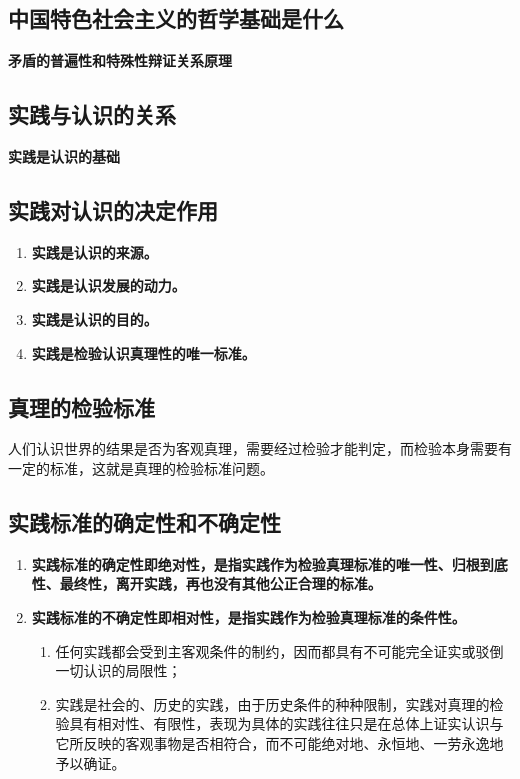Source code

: \documentclass[12pt, a4paper, oneside]{ctexbook}
\begin{document}
\subsection{中国特色社会主义的哲学基础是什么}

\textbf{矛盾的普遍性和特殊性辩证关系原理}

\subsection{实践与认识的关系}

\textbf{实践是认识的基础}

\subsection{实践对认识的决定作用}

\begin{enumerate}
\item \textbf{实践是认识的来源。}
\item \textbf{实践是认识发展的动力。}
\item \textbf{实践是认识的目的。}
\item \textbf{实践是检验认识真理性的唯一标准。}
\end{enumerate}

\subsection{真理的检验标准}

人们认识世界的结果是否为客观真理，需要经过检验才能判定，而检验本身需要有一定的标准，这就是真理的检验标准问题。

\subsection{实践标准的确定性和不确定性}

\begin{enumerate}
\item \textbf{实践标准的确定性即绝对性，是指实践作为检验真理标准的唯一性、归根到底性、最终性，离开实践，再也没有其他公正合理的标准。}
\item \textbf{实践标准的不确定性即相对性，是指实践作为检验真理标准的条件性。}
\begin{enumerate}
\item 任何实践都会受到主客观条件的制约，因而都具有不可能完全证实或驳倒一切认识的局限性；
\item 实践是社会的、历史的实践，由于历史条件的种种限制，实践对真理的检验具有相对性、有限性，表现为具体的实践往往只是在总体上证实认识与它所反映的客观事物是否相符合，而不可能绝对地、永恒地、一劳永逸地予以确证。
\end{enumerate}
\end{enumerate}
\end{document}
++++++
DIRECTIONS. Output the records above in their entirety and exactly, leaving out all images.

TASK OUTPUT.
Source code

: \documentclass[12pt, a4paper, oneside]{ctexbook}
\begin{document}
\subsection{中国特色社会主义的哲学基础是什么}

\textbf{矛盾的普遍性和特殊性辩证关系原理}

\subsection{实践与认识的关系}

\textbf{实践是认识的基础}

\subsection{实践对认识的决定作用}

\begin{enumerate}
\item \textbf{实践是认识的来源。}
\item \textbf{实践是认识发展的动力。}
\item \textbf{实践是认识的目的。}
\item \textbf{实践是检验认识真理性的唯一标准。}
\end{enumerate}

\subsection{真理的检验标准}

人们认识世界的结果是否为客观真理，需要经过检验才能判定，而检验本身需要有一定的标准，这就是真理的检验标准问题。

\subsection{实践标准的确定性和不确定性}

\begin{enumerate}
\item \textbf{实践标准的确定性即绝对性，是指实践作为检验真理标准的唯一性、归根到底性、最终性，离开实践，再也没有其他公正合理的标准。}
\item \textbf{实践标准的不确定性即相对性，是指实践作为检验真理标准的条件性。}
\begin{enumerate}
\item 任何实践都会受到主客观条件的制约，因而都具有不可能完全证实或驳倒一切认识的局限性；
\item 实践是社会的、历史的实践，由于历史条件的种种限制，实践对真理的检验具有相对性、有限性，表现为具体的实践往往只是在总体上证实认识与它所反映的客观事物是否相符合，而不可能绝对地、永恒地、一劳永逸地予以确证。
\end{enumerate}
\end{enumerate}
\end{document}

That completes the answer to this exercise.